Beginning with the line that contains "A Sorting Network", repeat each line exactly through the end of the listing below. Pictures stay out.

+--

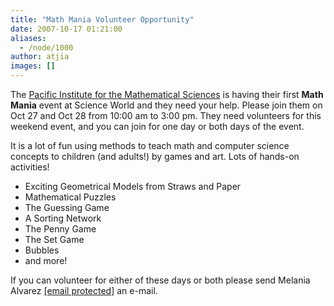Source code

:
 ```yaml
---
title: "Math Mania Volunteer Opportunity"
date: 2007-10-17 01:21:00
aliases:
  - /node/1000
author: atjia
images: []
---
```


The [Pacific Institute for the Mathematical Sciences](http://www.pims.math.ca/) is having their first **Math Mania** event at Science World and they need your help. Please join them on Oct 27 and Oct 28 from 10:00 am to 3:00 pm. They need volunteers for this weekend event, and you can join for one day or both days of the event.

It is a lot of fun using methods to teach math and computer science concepts to children (and adults!) by games and art. Lots of hands-on activities!

*   Exciting Geometrical Models from Straws and Paper
*   Mathematical Puzzles
*   The Guessing Game
*   A Sorting Network
*   The Penny Game
*   The Set Game
*   Bubbles
*   and more!

If you can volunteer for either of these days or both please send Melania Alvarez [\[email protected\]](/cdn-cgi/l/email-protection#771a121b16191e1637071e1a04591a16031f591416) an e-mail.
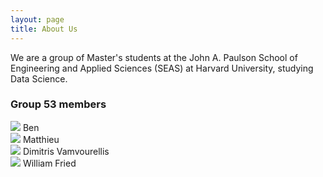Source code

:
 ```yaml
---
layout: page
title: About Us
---
```


We are a group of Master's students at the John A. Paulson School of Engineering and Applied Sciences (SEAS) at Harvard University, studying Data Science.

### Group 53 members

<div class="row">
    <div class="column">
        <img src="/twitter-polling/assets/img/ben.jpg" class="img-circle">
        Ben
    </div>
    <div class="column">
        <img src="/twitter-polling/assets/img/matthieu.jpeg" class="img-circle">
        Matthieu
    </div>
</div>
<div class="row">
    <div class="column">   
        <img src="/twitter-polling/assets/img/dimitris.jpeg" class="img-circle">
        Dimitris Vamvourellis
    </div>
    <div class="column">
        <img src="/twitter-polling/assets/img/will.jpeg" class="img-circle">
        William Fried
    </div>
</div>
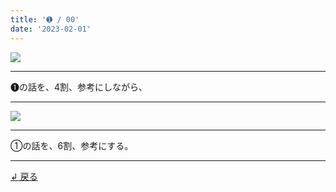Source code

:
 ```yaml
---
title: '➊ / 00'
date: '2023-02-01'
---
```

![](/images/11_00.jpg)
***
➊の話を、4割、参考にしながら、
***
![](/images/11_00_.jpg)
***
①の話を、6割、参考にする。
***
[ ↲ 戻る ](/posts/11)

+--

RESULT BELOW —
*   A Sorting Network
*   The Penny Game
*   The Set Game
*   Bubbles
*   and more!

If you can volunteer for either of these days or both please send Melania Alvarez [\[email protected\]](/cdn-cgi/l/email-protection#771a121b16191e1637071e1a04591a16031f591416) an e-mail.
Source code

:
 ```yaml
---
layout: page
title: About Us
---
```


We are a group of Master's students at the John A. Paulson School of Engineering and Applied Sciences (SEAS) at Harvard University, studying Data Science.

### Group 53 members

<div class="row">
    <div class="column">
        <img src="/twitter-polling/assets/img/ben.jpg" class="img-circle">
        Ben
    </div>
    <div class="column">
        <img src="/twitter-polling/assets/img/matthieu.jpeg" class="img-circle">
        Matthieu
    </div>
</div>
<div class="row">
    <div class="column">   
        <img src="/twitter-polling/assets/img/dimitris.jpeg" class="img-circle">
        Dimitris Vamvourellis
    </div>
    <div class="column">
        <img src="/twitter-polling/assets/img/will.jpeg" class="img-circle">
        William Fried
    </div>
</div>
Source code

:
 ```yaml
---
title: '➊ / 00'
date: '2023-02-01'
---
```

![](/images/11_00.jpg)
***
➊の話を、4割、参考にしながら、
***
![](/images/11_00_.jpg)
***
①の話を、6割、参考にする。
***
[ ↲ 戻る ](/posts/11)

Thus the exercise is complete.